Rio Tinto, which cut ties with Russia last month amid its invasion of Ukraine, expects to dish out around $8bn on its operations this year, according to its first quarter results today.
Meanwhile, the multinational firm has spent $168m on exploration and evaluation in the first three months of the year, some $10m higher than a year prior.
It has also kicked off mining in its Mongolian Oyu Tolgoi mine during the first quarter, which it bought in mid-March for $2.7bn.
Rio Tinto pushes through ‘challenging’ first quarter
Chief executive Jakob Stausholm, who stepped into the position at the beginning of last year as part of a leadership overhaul at the group, said: “Production in the first quarter was challenging as expected, re-emphasising a need to lift our operational performance.

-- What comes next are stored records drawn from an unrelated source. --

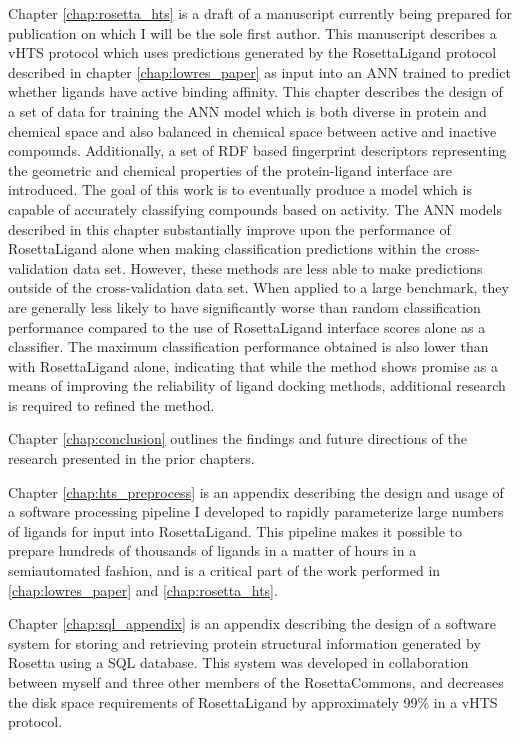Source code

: Chapter \ref{chap:rosetta_hts} is a draft of a manuscript currently being prepared for publication on which I will be the sole first author.
This manuscript describes a \ac{vHTS} protocol which uses predictions generated by the RosettaLigand protocol described in chapter \ref{chap:lowres_paper} as input into an \ac{ANN} trained to predict whether ligands have active binding affinity.
This chapter describes the design of a set of data for training the \ac{ANN} model which is both diverse in protein and chemical space and also balanced in chemical space between active and inactive compounds.
Additionally, a set of \ac{RDF} based fingerprint descriptors representing the geometric and chemical properties of the protein-ligand interface are introduced.
The goal of this work is to eventually produce a model which is capable of accurately classifying compounds based on activity.
The \ac{ANN} models described in this chapter substantially improve upon the performance of RosettaLigand alone when making classification predictions within the cross-validation data set.
However, these methods are less able to make predictions outside of the cross-validation data set.  When applied to a large benchmark, they are generally less likely to have significantly worse than random classification performance compared to the use of RosettaLigand interface scores alone as a classifier.
The maximum classification performance obtained is also lower than with RosettaLigand alone, indicating that while the method shows promise as a means of improving the reliability of ligand docking methods, additional research is required to refined the method.

Chapter \ref{chap:conclusion} outlines the findings and future directions of the research presented in the prior chapters.

Chapter \ref{chap:hts_preprocess} is an appendix describing the design and usage of a software processing pipeline I developed to rapidly parameterize large numbers of ligands for input into RosettaLigand.
This pipeline makes it possible to prepare hundreds of thousands of ligands in a matter of hours in a semiautomated fashion, and is a critical part of the work performed in \ref{chap:lowres_paper} and \ref{chap:rosetta_hts}.

Chapter \ref{chap:sql_appendix} is an appendix describing the design of a software system for storing and retrieving protein structural information generated by Rosetta using a \ac{SQL} database.
This system was developed in collaboration between myself and three other members of the RosettaCommons, and decreases the disk space requirements of RosettaLigand by approximately 99\% in a \ac{vHTS} protocol.

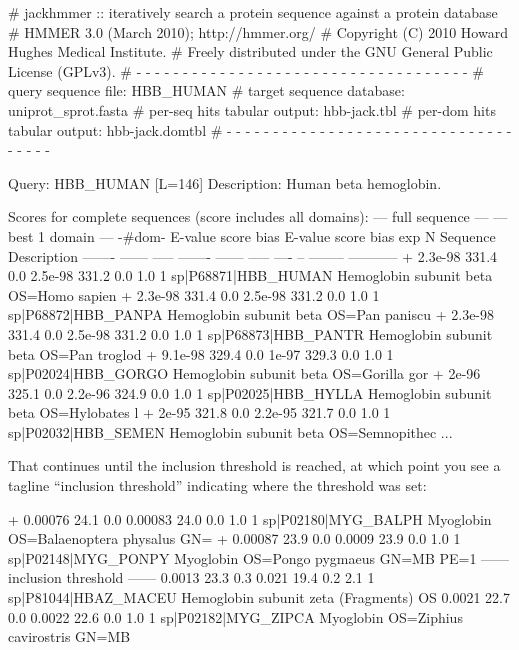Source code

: \begin{sreoutput}
# jackhmmer :: iteratively search a protein sequence against a protein database
# HMMER 3.0 (March 2010); http://hmmer.org/
# Copyright (C) 2010 Howard Hughes Medical Institute.
# Freely distributed under the GNU General Public License (GPLv3).
# - - - - - - - - - - - - - - - - - - - - - - - - - - - - - - - - - - - -
# query sequence file:             HBB_HUMAN
# target sequence database:        uniprot_sprot.fasta
# per-seq hits tabular output:     hbb-jack.tbl
# per-dom hits tabular output:     hbb-jack.domtbl
# - - - - - - - - - - - - - - - - - - - - - - - - - - - - - - - - - - - -

Query:       HBB_HUMAN  [L=146]
Description: Human beta hemoglobin.

Scores for complete sequences (score includes all domains):
   --- full sequence ---   --- best 1 domain ---    -#dom-
    E-value  score  bias    E-value  score  bias    exp  N  Sequence              Description
    ------- ------ -----    ------- ------ -----   ---- --  --------              -----------
+   2.3e-98  331.4   0.0    2.5e-98  331.2   0.0    1.0  1  sp|P68871|HBB_HUMAN   Hemoglobin subunit beta OS=Homo sapien
+   2.3e-98  331.4   0.0    2.5e-98  331.2   0.0    1.0  1  sp|P68872|HBB_PANPA   Hemoglobin subunit beta OS=Pan paniscu
+   2.3e-98  331.4   0.0    2.5e-98  331.2   0.0    1.0  1  sp|P68873|HBB_PANTR   Hemoglobin subunit beta OS=Pan troglod
+   9.1e-98  329.4   0.0      1e-97  329.3   0.0    1.0  1  sp|P02024|HBB_GORGO   Hemoglobin subunit beta OS=Gorilla gor
+     2e-96  325.1   0.0    2.2e-96  324.9   0.0    1.0  1  sp|P02025|HBB_HYLLA   Hemoglobin subunit beta OS=Hylobates l
+     2e-95  321.8   0.0    2.2e-95  321.7   0.0    1.0  1  sp|P02032|HBB_SEMEN   Hemoglobin subunit beta OS=Semnopithec
...
\end{sreoutput}

That continues until the inclusion threshold is reached, at which
point you see a tagline ``inclusion threshold'' indicating where the
threshold was set:

\begin{sreoutput}
+   0.00076   24.1   0.0    0.00083   24.0   0.0    1.0  1  sp|P02180|MYG_BALPH   Myoglobin OS=Balaenoptera physalus GN=
+   0.00087   23.9   0.0     0.0009   23.9   0.0    1.0  1  sp|P02148|MYG_PONPY   Myoglobin OS=Pongo pygmaeus GN=MB PE=1
  ------ inclusion threshold ------
     0.0013   23.3   0.3      0.021   19.4   0.2    2.1  1  sp|P81044|HBAZ_MACEU  Hemoglobin subunit zeta (Fragments) OS
     0.0021   22.7   0.0     0.0022   22.6   0.0    1.0  1  sp|P02182|MYG_ZIPCA   Myoglobin OS=Ziphius cavirostris GN=MB
\end{sreoutput}

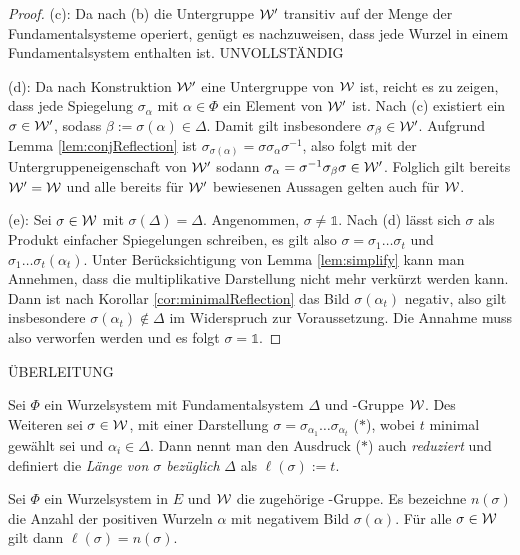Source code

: \begin{proof}
  (c):
  Da nach (b) die Untergruppe $\mathcal{W}'$ transitiv auf der Menge der Fundamentalsysteme operiert, genügt es nachzuweisen, dass jede Wurzel in einem Fundamentalsystem enthalten ist.
  UNVOLLSTÄNDIG

  (d):
  Da nach Konstruktion $\mathcal{W}'$ eine Untergruppe von $\mathcal{W}$ ist, reicht es zu zeigen, dass jede Spiegelung $\sigma_\alpha$ mit $\alpha \in \Phi$ ein Element von $\mathcal{W}'$ ist.
  Nach (c) existiert ein $\sigma \in \mathcal{W}'$, sodass $\beta := \sigma(\alpha) \in \Delta$.
  Damit gilt insbesondere $\sigma_\beta \in \mathcal{W}'$.
  Aufgrund Lemma \ref{lem:conjReflection} ist $\sigma_{\sigma(\alpha)} = \sigma \sigma_\alpha \sigma^{-1}$, also folgt mit der Untergruppeneigenschaft von $\mathcal{W}'$ sodann $\sigma_\alpha = \sigma^{-1} \sigma_\beta \sigma \in \mathcal{W}'$.
  Folglich gilt bereits $\mathcal{W}' = \mathcal{W}$ und alle bereits für $\mathcal{W}'$ bewiesenen Aussagen gelten auch für $\mathcal{W}$.

  (e):
  Sei $\sigma \in \mathcal{W}$ mit $\sigma(\Delta) = \Delta$.
  Angenommen, $\sigma \neq \mathds{1}$.
  Nach (d) lässt sich $\sigma$ als Produkt einfacher Spiegelungen schreiben, es gilt also $\sigma = \sigma_1\dots\sigma_t$ und $\sigma_1 \dots \sigma_t(\alpha_t)$. 
  Unter Berücksichtigung von Lemma \ref{lem:simplify} kann man Annehmen, dass die multiplikative Darstellung nicht mehr verkürzt werden kann.
  Dann ist nach Korollar \ref{cor:minimalReflection} das Bild $\sigma(\alpha_t)$ negativ, also gilt insbesondere $\sigma(\alpha_t) \not\in \Delta$ im Widerspruch zur Voraussetzung.
  Die Annahme muss also verworfen werden und es folgt $\sigma = \mathds{1}$.
\end{proof}

ÜBERLEITUNG

\begin{defn}
  Sei $\Phi$ ein Wurzelsystem mit Fundamentalsystem $\Delta$ und \weyl\hyp{}Gruppe $\mathcal{W}$. 
  Des Weiteren sei $\sigma \in \mathcal{W}$, mit einer Darstellung $\sigma = \sigma_{\alpha_1}\dots\sigma_{\alpha_t}$ ($\ast$), wobei $t$ minimal gewählt sei und $\alpha_i \in \Delta$. 
  Dann nennt man den Ausdruck ($\ast$) auch \emph{reduziert} und definiert die \emph{Länge von $\sigma$ bezüglich} $\Delta$ als $\ell(\sigma) := t$.
\end{defn}

\begin{lem}
  Sei $\Phi$ ein Wurzelsystem in $E$ und $\mathcal{W}$ die zugehörige \weyl\hyp{}Gruppe.
  Es bezeichne $n(\sigma)$ die Anzahl der positiven Wurzeln $\alpha$ mit negativem Bild $\sigma(\alpha)$.
  Für alle $\sigma \in \mathcal{W}$ gilt dann $\ell(\sigma) = n(\sigma)$.
\end{lem}

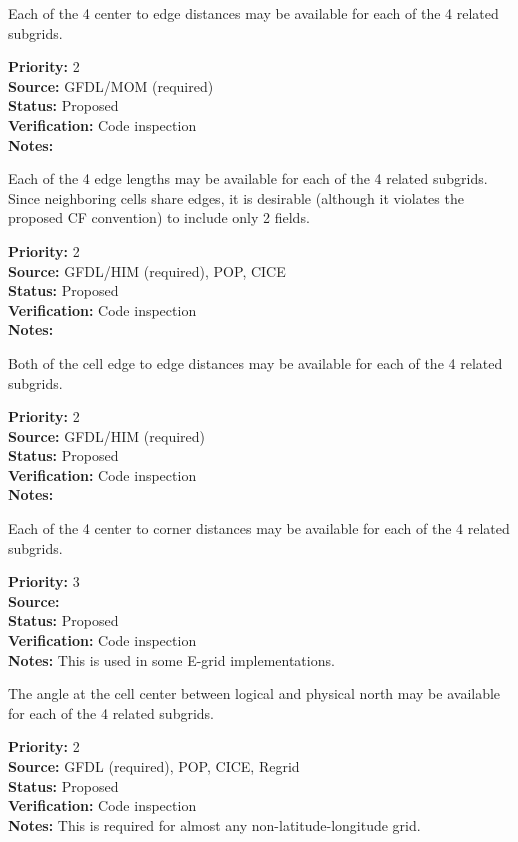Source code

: Each of the 4 center to edge distances may be available for each of the 4 related
subgrids.
\begin{reqlist}
{\bf Priority:} 2 \\
{\bf Source:} GFDL/MOM (required) \\
{\bf Status:} Proposed \\
{\bf Verification:} Code inspection \\
{\bf Notes:} 
\end{reqlist}

Each of the 4 edge lengths may be available for each of the 4 related
subgrids.  Since neighboring cells share edges, it is desirable (although it violates
the proposed CF convention) to include only 2 fields.
\begin{reqlist}
{\bf Priority:} 2 \\
{\bf Source:} GFDL/HIM (required), POP, CICE \\
{\bf Status:} Proposed \\
{\bf Verification:} Code inspection \\
{\bf Notes:} 
\end{reqlist}

Both of the cell edge to edge distances may be available for each of the 4 related
subgrids.
\begin{reqlist}
{\bf Priority:} 2 \\
{\bf Source:} GFDL/HIM (required) \\
{\bf Status:} Proposed \\
{\bf Verification:} Code inspection \\
{\bf Notes:} 
\end{reqlist}

Each of the 4 center to corner distances may be available for each of the 4
related subgrids.
\begin{reqlist}
{\bf Priority:} 3 \\
{\bf Source:}  \\
{\bf Status:} Proposed \\
{\bf Verification:} Code inspection \\
{\bf Notes:} This is used in some E-grid implementations.
\end{reqlist}

The angle at the cell center between logical and physical north may be available
for each of the 4 related subgrids.
\begin{reqlist}
{\bf Priority:} 2 \\
{\bf Source:} GFDL (required), POP, CICE, Regrid \\
{\bf Status:} Proposed \\
{\bf Verification:} Code inspection \\
{\bf Notes:} This is required for almost any non-latitude-longitude grid.
\end{reqlist}

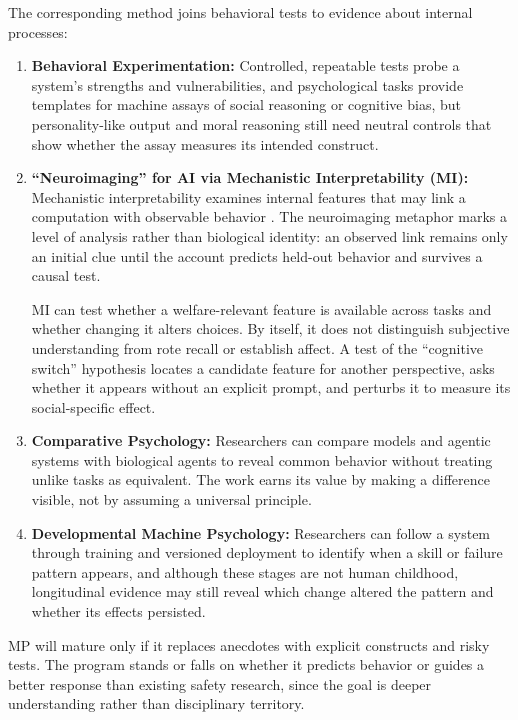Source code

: \documentclass{article}
\begin{document}
The corresponding method joins behavioral tests to evidence about internal processes:
\begin{enumerate}
    \item \textbf{Behavioral Experimentation:} Controlled, repeatable tests probe a system's strengths and vulnerabilities, and psychological tasks provide templates for machine assays of social reasoning or cognitive bias, but personality-like output and moral reasoning still need neutral controls that show whether the assay measures its intended construct.
    \item \textbf{``Neuroimaging'' for AI via Mechanistic Interpretability (MI):} Mechanistic interpretability examines internal features that may link a computation with observable behavior \citep{ref35}. The neuroimaging metaphor marks a level of analysis rather than biological identity: an observed link remains only an initial clue until the account predicts held-out behavior and survives a causal test.
    
    MI can test whether a welfare-relevant feature is available across tasks and whether changing it alters choices. By itself, it does not distinguish subjective understanding from rote recall or establish affect. A test of the ``cognitive switch'' hypothesis locates a candidate feature for another perspective, asks whether it appears without an explicit prompt, and perturbs it to measure its social-specific effect.
    
    \item \textbf{Comparative Psychology:} Researchers can compare models and agentic systems with biological agents to reveal common behavior without treating unlike tasks as equivalent. The work earns its value by making a difference visible, not by assuming a universal principle.
    
    \item \textbf{Developmental Machine Psychology:} Researchers can follow a system through training and versioned deployment to identify when a skill or failure pattern appears, and although these stages are not human childhood, longitudinal evidence may still reveal which change altered the pattern and whether its effects persisted.
\end{enumerate}

MP will mature only if it replaces anecdotes with explicit constructs and risky tests. The program stands or falls on whether it predicts behavior or guides a better response than existing safety research, since the goal is deeper understanding rather than disciplinary territory.
\end{document}
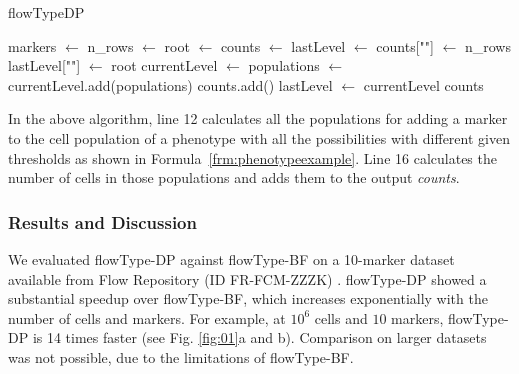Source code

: \begin{algorithm}
\caption{flowTypeDP}
\label{fig:flowtypedpalg}
\begin{algorithmic}[1]
    \State markers $ \gets $ 
    \State n\_rows $ \gets $ 
    \State root $ \gets $ 
    \State counts $ \gets $ lastLevel $ \gets $ 
    \State counts[""] $ \gets $ n\_rows
    \State lastLevel[""] $ \gets $ root
        \State currentLevel $ \gets $ 
                \State populations $ \gets $ 
                \State currentLevel.add(populations)
            \EndFor
        \EndFor
        \State counts.add()
        \State lastLevel $ \gets $ currentLevel
    \EndFor
    \State \Return counts
\EndFunction
\end{algorithmic}
\end{algorithm}

In the above algorithm, line 12 calculates all the populations for adding a
marker to the cell population of a phenotype with all the possibilities with
different given thresholds as shown in Formula~\ref{frm:phenotypeexample}.
Line 16 calculates the number of cells in those populations and adds them to
the output \emph{counts}.

\subsubsection{Results and Discussion}
We evaluated flowType-DP against flowType-BF on a 10-marker dataset available from Flow Repository (ID FR-FCM-ZZZK) \cite{Aghaeepour2012}.
flowType-DP showed a substantial speedup over flowType-BF, which increases exponentially with the number of cells and markers. 
For example, at $10^6$ cells and $10$ markers, flowType-DP is 14 times faster (see Fig. \ref{fig:01}a and b). %
Comparison on larger datasets was not possible, due to the limitations of flowType-BF.

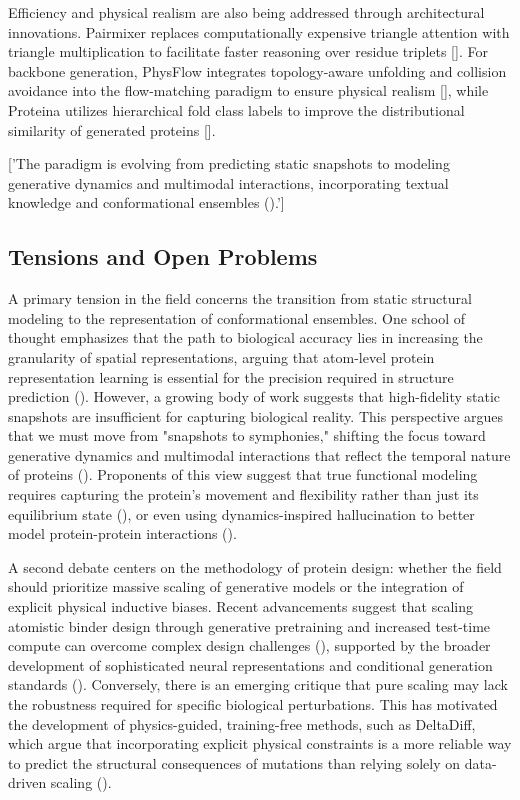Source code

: \documentclass[11pt]{article}
\begin{document}
Efficiency and physical realism are also being addressed through architectural innovations. Pairmixer replaces computationally expensive triangle attention with triangle multiplication to facilitate faster reasoning over residue triplets [\citep{2510.18870}]. For backbone generation, PhysFlow integrates topology-aware unfolding and collision avoidance into the flow-matching paradigm to ensure physical realism [\citep{2509.25379}], while Proteina utilizes hierarchical fold class labels to improve the distributional similarity of generated proteins [\citep{2503.00710}].

['The paradigm is evolving from predicting static snapshots to modeling generative dynamics and multimodal interactions, incorporating textual knowledge and conformational ensembles (\citep{2603.18505}).']


\subsection{Tensions and Open Problems}

A primary tension in the field concerns the transition from static structural modeling to the representation of conformational ensembles. One school of thought emphasizes that the path to biological accuracy lies in increasing the granularity of spatial representations, arguing that atom-level protein representation learning is essential for the precision required in structure prediction (\citep{2605.22133}). However, a growing body of work suggests that high-fidelity static snapshots are insufficient for capturing biological reality. This perspective argues that we must move from "snapshots to symphonies," shifting the focus toward generative dynamics and multimodal interactions that reflect the temporal nature of proteins (\citep{2603.18505}). Proponents of this view suggest that true functional modeling requires capturing the protein's movement and flexibility rather than just its equilibrium state (\citep{2606.08647}), or even using dynamics-inspired hallucination to better model protein-protein interactions (\citep{2601.06214}).

A second debate centers on the methodology of protein design: whether the field should prioritize massive scaling of generative models or the integration of explicit physical inductive biases. Recent advancements suggest that scaling atomistic binder design through generative pretraining and increased test-time compute can overcome complex design challenges (\citep{2603.27950}), supported by the broader development of sophisticated neural representations and conditional generation standards (\citep{2603.26378}). Conversely, there is an emerging critique that pure scaling may lack the robustness required for specific biological perturbations. This has motivated the development of physics-guided, training-free methods, such as DeltaDiff, which argue that incorporating explicit physical constraints is a more reliable way to predict the structural consequences of mutations than relying solely on data-driven scaling (\citep{2606.04452}).
\end{document}
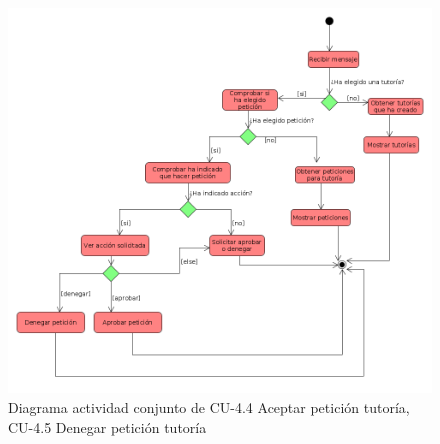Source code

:         \begin{figure}[H] %
\centering
\includegraphics[scale=0.3]{imagenes/diagramas/actividad/aprobar_denegar_peticiones.png}  %

\caption{Diagrama actividad conjunto de CU-4.4 Aceptar petición tutoría, CU-4.5 Denegar petición tutoría}\label{figura144}
\end{figure}

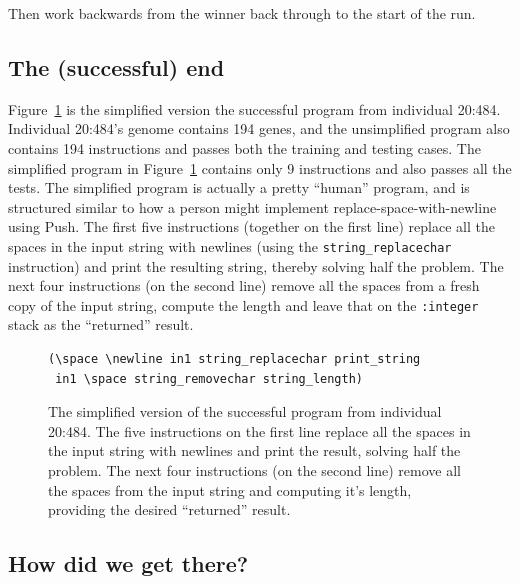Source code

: Then work backwards from the winner back through to the start of the run.

\subsection{The (successful) end}

Figure~\ref{prog:simplified20:484} 
is the simplified version the successful program from 
individual 20:484. Individual 20:484's genome contains 194 genes, and the unsimplified 
program also contains 194 instructions and passes both
the training and testing cases. The simplified program in 
Figure~\ref{prog:simplified20:484} contains only 9 instructions and
also passes all the tests. 
The simplified program is actually a pretty ``human'' program, and is structured similar to 
how a person might implement replace-space-with-newline using Push. The first five 
instructions (together on the first line) replace all the spaces in the input string 
with newlines (using the \texttt{string\_replacechar} instruction) and print the 
resulting string, thereby solving half the problem. 
The next four instructions (on the second line) remove all the spaces from
a fresh copy of the input string, compute the length and leave that on the
\texttt{:integer} stack as the ``returned'' result.

\begin{figure}[h]
\begin{verbatim}
(\space \newline in1 string_replacechar print_string
 in1 \space string_removechar string_length)
\end{verbatim}
\caption{The simplified version of the successful program from individual 20:484. The
	five instructions on the first line replace all the spaces in the input string with newlines
	and print the result, solving half the problem. The next four instructions (on the second
	line) remove all the spaces from the input string and computing it's length, providing
	the desired ``returned'' result.}
\label{prog:simplified20:484}
\end{figure}

\subsection{How did we get there?}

“We released an independent report on our workplace culture and are implementing all 26 recommendations to make positive and lasting changes.”
The review, which was published earlier this year, revealed 21 reports of actual or attempted rape in the past five years alongside widespread bullying and discrimination.
It was commissioned after Rio Tinto destroyed a sacred Aboriginal cave system, which sat on top of around £75m worth of high-grade iron ore.
The cave system, in the Juukan Gorge near Pilbara, had shown signs of continues human occupation for more than 46,000 years, before it was blown up.a
The miner green lit a new chair in December, Dominic Barton, who joined this month, and is the latest member of the C-suite to join the miner after the Juukan Gorge controversy, following the exit of former CEO Jean-Sébastien Jacques and several other executives.
Jamie Maddock, equity research analyst at Quilter Cheviot, suggested the update reflected the challenging market conditions.
He said: “Rio Tinto produced somewhat of a soggy market update that is largely indicative of broader iron ore supply issues globally that could struggle to meet recovering China demand. Those supply issues, coupled with the government’s efforts to stimulate the economy, will also likely result in higher prices despite iron ore prices having already risen 30 per cent in 2022.”
Earlier this year, Rio Tinto unveiled a £12.4bn dividend for its shareholders, the second largest in the history of the London Stock Exchange.